Give back exactly the lines of the entries below from the line with "more than twice as many instructions." to the line with "invierno el 80\%", inclusive, and only those.
□ □ □ □
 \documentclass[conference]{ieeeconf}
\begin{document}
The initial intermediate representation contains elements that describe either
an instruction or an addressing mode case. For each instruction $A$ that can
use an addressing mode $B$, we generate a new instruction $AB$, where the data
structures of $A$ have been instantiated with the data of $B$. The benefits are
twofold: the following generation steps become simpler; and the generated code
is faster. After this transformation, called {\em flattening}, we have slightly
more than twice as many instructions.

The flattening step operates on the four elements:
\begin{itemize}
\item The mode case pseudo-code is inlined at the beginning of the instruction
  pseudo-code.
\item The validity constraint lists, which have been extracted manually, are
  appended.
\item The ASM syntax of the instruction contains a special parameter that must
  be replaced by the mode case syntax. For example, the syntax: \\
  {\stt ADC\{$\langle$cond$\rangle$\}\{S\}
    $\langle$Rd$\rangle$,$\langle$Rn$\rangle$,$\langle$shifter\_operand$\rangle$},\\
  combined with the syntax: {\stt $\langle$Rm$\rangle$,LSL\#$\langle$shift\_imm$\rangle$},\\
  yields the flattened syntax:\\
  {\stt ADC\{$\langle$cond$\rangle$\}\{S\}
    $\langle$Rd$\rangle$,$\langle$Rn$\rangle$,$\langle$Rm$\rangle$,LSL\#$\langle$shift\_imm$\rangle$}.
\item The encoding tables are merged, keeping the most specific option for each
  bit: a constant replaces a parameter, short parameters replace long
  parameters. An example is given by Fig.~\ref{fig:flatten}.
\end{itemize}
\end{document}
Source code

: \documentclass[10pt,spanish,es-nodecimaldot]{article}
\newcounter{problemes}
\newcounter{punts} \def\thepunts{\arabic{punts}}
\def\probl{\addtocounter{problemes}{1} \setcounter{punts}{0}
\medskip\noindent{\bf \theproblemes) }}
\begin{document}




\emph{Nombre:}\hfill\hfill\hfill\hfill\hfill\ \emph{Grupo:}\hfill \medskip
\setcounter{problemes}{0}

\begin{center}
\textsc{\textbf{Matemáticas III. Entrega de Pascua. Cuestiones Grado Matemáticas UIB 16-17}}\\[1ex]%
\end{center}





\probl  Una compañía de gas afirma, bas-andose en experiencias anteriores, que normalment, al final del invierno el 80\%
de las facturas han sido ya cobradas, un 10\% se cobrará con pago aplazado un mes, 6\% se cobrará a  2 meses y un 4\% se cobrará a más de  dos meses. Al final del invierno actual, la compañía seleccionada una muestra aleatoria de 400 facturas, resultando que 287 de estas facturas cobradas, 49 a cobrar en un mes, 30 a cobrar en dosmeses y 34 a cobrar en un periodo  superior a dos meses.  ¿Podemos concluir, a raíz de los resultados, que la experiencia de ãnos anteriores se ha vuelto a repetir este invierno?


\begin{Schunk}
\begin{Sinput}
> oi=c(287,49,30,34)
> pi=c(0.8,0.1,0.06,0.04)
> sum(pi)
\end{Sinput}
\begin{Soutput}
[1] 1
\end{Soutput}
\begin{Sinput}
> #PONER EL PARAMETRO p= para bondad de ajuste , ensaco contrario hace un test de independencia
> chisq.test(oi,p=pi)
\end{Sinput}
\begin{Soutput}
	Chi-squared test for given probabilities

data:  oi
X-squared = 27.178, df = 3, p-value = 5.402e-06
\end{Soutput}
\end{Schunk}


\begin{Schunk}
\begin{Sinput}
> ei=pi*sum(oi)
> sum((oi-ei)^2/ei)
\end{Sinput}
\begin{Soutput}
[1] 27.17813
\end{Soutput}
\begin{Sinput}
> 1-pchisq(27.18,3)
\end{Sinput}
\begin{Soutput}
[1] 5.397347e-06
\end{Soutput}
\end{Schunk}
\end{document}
□ □ □ □
**Exercise result**
more than twice as many instructions.

The flattening step operates on the four elements:
\begin{itemize}
\item The mode case pseudo-code is inlined at the beginning of the instruction
  pseudo-code.
\item The validity constraint lists, which have been extracted manually, are
  appended.
\item The ASM syntax of the instruction contains a special parameter that must
  be replaced by the mode case syntax. For example, the syntax: \\
  {\stt ADC\{$\langle$cond$\rangle$\}\{S\}
    $\langle$Rd$\rangle$,$\langle$Rn$\rangle$,$\langle$shifter\_operand$\rangle$},\\
  combined with the syntax: {\stt $\langle$Rm$\rangle$,LSL\#$\langle$shift\_imm$\rangle$},\\
  yields the flattened syntax:\\
  {\stt ADC\{$\langle$cond$\rangle$\}\{S\}
    $\langle$Rd$\rangle$,$\langle$Rn$\rangle$,$\langle$Rm$\rangle$,LSL\#$\langle$shift\_imm$\rangle$}.
\item The encoding tables are merged, keeping the most specific option for each
  bit: a constant replaces a parameter, short parameters replace long
  parameters. An example is given by Fig.~\ref{fig:flatten}.
\end{itemize}
\end{document}
Source code

: \documentclass[10pt,spanish,es-nodecimaldot]{article}
\newcounter{problemes}
\newcounter{punts} \def\thepunts{\arabic{punts}}
\def\probl{\addtocounter{problemes}{1} \setcounter{punts}{0}
\medskip\noindent{\bf \theproblemes) }}
\begin{document}




\emph{Nombre:}\hfill\hfill\hfill\hfill\hfill\ \emph{Grupo:}\hfill \medskip
\setcounter{problemes}{0}

\begin{center}
\textsc{\textbf{Matemáticas III. Entrega de Pascua. Cuestiones Grado Matemáticas UIB 16-17}}\\[1ex]%
\end{center}





\probl  Una compañía de gas afirma, bas-andose en experiencias anteriores, que normalment, al final del invierno el 80\%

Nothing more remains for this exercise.